Lior Neudorfer avatar
Written by Lior Neudorfer
Updated this week

Using Salto for change management helps teams stay compliant. Instead of directly making changes in production environments in an undocumented, unstructured, non-auditable way, teams can deploy their changes with Salto, getting:

  1. Comprehensive audit trails - all configuration changes are tracked, with links to specific tickets

  2. Deployment gating mechanisms - proper review and approval can be ensure before implementation

  3. Enhanced release visibility - the release process across environments can be visualized and controlled

These capabilities are essential for maintaining IT General Controls (ITGC) and ensuring compliance with regulatory frameworks like SOX, ISO/IEC 27001, and others.

Key Compliance Features

Detailed Change Tracking

Salto creates a complete audit trail by:

  • Recording all modifications in SaaS applications like NetSuite and Salesforce, deployed through Salto or made directly in the app

  • Linking each change to specific tickets or work items

  • Connecting changes to documentation outlining business rationale and implementation details

Deployment Control

Salto strengthens ITGC through:

  • Git repository integration for automated pull request (PR) creation

  • Structured approval workflows for configuration changes

  • Ensuring only authorized and vetted changes are implemented

  • Maintaining system integrity through controlled deployments

Release Management

Salto's Pipelines provides:

  • Visualization of release flows

  • Tracking of feature progress across environments

  • Streamlined promotions and back-promotions

  • Environment alignment to reduce unauthorized changes

Setting Up Configuration Change Tracking

To maintain an audit-ready paper trail of all environment changes, first setup your system as detailed below. Then, make sure you follow the recommended documentation best practices.

  1. Connect Salto to Git

    1. Set Version Control to automatically update branches with fetches and deployments

    2. Configure environment settings as shown in the documentation

  2. Establish Regular Monitoring

    1. Set a daily fetch cadence for automatic tracking

  3. Integrate your ticketing system (Jira, ServiceNow, Monday, Azure DevOps) with your Git repository

    1. Configure commit messages to link to tickets by ID

    2. For example: Connect GitHub to Jira using this guide

Documentation Best Practices

The best practice for optimal compliance is to have every change to your production environment deployed through Salto. This helps track changes in an accurate, properly-documented manner.

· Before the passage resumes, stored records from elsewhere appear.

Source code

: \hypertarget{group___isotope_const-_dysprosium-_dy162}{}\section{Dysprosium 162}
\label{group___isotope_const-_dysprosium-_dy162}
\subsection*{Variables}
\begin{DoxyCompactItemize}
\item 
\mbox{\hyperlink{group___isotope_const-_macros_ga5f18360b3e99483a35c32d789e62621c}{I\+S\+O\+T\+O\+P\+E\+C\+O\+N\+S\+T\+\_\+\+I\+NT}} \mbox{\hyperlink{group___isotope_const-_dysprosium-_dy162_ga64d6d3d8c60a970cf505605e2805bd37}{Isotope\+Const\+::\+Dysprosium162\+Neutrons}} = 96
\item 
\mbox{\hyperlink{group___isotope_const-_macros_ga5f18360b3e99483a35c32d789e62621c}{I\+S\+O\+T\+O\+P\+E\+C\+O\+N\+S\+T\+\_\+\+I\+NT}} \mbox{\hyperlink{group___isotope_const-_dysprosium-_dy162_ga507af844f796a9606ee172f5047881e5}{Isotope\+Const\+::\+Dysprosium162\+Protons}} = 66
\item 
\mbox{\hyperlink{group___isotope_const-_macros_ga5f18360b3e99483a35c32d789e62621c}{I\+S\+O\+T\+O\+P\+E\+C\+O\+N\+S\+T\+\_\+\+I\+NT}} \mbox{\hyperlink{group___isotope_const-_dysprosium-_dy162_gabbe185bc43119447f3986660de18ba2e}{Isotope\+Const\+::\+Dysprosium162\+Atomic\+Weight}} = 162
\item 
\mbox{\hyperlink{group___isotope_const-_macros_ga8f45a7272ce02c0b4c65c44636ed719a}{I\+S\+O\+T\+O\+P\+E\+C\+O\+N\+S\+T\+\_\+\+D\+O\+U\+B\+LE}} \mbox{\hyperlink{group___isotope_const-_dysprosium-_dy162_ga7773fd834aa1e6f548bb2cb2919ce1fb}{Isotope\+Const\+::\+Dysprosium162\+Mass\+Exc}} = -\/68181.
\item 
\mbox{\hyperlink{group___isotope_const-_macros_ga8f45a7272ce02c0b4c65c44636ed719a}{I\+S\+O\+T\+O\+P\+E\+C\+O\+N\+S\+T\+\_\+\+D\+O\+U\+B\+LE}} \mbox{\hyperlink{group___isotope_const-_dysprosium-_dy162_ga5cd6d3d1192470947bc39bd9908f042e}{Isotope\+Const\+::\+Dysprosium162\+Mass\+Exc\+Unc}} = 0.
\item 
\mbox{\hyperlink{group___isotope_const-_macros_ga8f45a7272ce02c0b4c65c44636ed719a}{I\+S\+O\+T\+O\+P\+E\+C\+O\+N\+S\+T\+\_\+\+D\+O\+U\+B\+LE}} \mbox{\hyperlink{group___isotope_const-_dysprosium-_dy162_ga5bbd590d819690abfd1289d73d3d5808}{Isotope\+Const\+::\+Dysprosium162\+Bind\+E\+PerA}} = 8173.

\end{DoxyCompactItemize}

  1. For Deployments via Salto

    1. Include a valid ticket ID(s) in every deployment

    2. Enforce this using Commit Message Patterns

  2. For Out-of-Band Changes

    1. Review the Salto change log regularly for changes made during fetches. Alternatively, you can define a monitor if you'd like to get alerts on out-of-band changes made on specific elements - this helps you focus on configuration changes that are in the audit's scope.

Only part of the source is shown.